### Requirement
Output each line exactly as written, from the first line of the records to the line bearing "<li><b>Membership of</b> (motion), 13.</li>", inclusive, while leaving every picture out.
Start of Supplied information
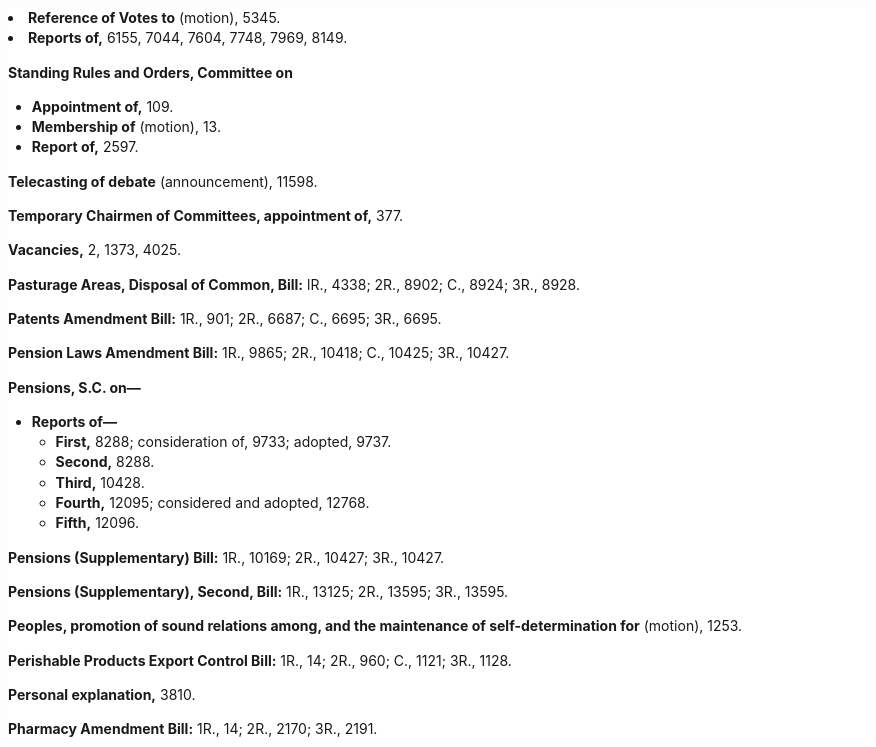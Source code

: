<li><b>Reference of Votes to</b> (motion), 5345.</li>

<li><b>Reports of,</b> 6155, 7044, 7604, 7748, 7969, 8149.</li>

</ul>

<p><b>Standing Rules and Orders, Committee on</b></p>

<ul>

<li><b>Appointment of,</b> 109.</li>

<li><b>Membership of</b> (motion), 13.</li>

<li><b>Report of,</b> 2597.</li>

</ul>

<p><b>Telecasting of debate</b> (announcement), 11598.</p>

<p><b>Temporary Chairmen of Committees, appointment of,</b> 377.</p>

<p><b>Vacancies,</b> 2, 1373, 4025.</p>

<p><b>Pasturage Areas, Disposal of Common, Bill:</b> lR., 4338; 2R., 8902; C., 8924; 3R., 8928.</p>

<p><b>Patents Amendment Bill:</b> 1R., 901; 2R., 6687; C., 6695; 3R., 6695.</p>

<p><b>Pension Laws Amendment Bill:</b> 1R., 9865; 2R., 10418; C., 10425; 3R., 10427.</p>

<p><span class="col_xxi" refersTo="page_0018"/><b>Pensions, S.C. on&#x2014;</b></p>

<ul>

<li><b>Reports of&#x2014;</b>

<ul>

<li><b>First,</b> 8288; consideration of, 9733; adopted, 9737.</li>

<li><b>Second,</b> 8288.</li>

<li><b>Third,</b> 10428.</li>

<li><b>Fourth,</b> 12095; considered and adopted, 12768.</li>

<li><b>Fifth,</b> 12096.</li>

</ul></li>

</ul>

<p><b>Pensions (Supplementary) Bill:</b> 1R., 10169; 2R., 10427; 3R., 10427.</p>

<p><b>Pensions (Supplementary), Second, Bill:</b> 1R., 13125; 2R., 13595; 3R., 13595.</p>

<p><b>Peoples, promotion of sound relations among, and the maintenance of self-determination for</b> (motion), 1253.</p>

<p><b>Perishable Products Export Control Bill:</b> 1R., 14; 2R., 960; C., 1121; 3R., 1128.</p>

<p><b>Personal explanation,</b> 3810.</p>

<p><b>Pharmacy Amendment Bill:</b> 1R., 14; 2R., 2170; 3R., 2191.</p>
End of Supplied information
### Reply
Source code

:<li><b>Reference of Votes to</b> (motion), 5345.</li>

<li><b>Reports of,</b> 6155, 7044, 7604, 7748, 7969, 8149.</li>

</ul>

<p><b>Standing Rules and Orders, Committee on</b></p>

<ul>

<li><b>Appointment of,</b> 109.</li>

<li><b>Membership of</b> (motion), 13.</li>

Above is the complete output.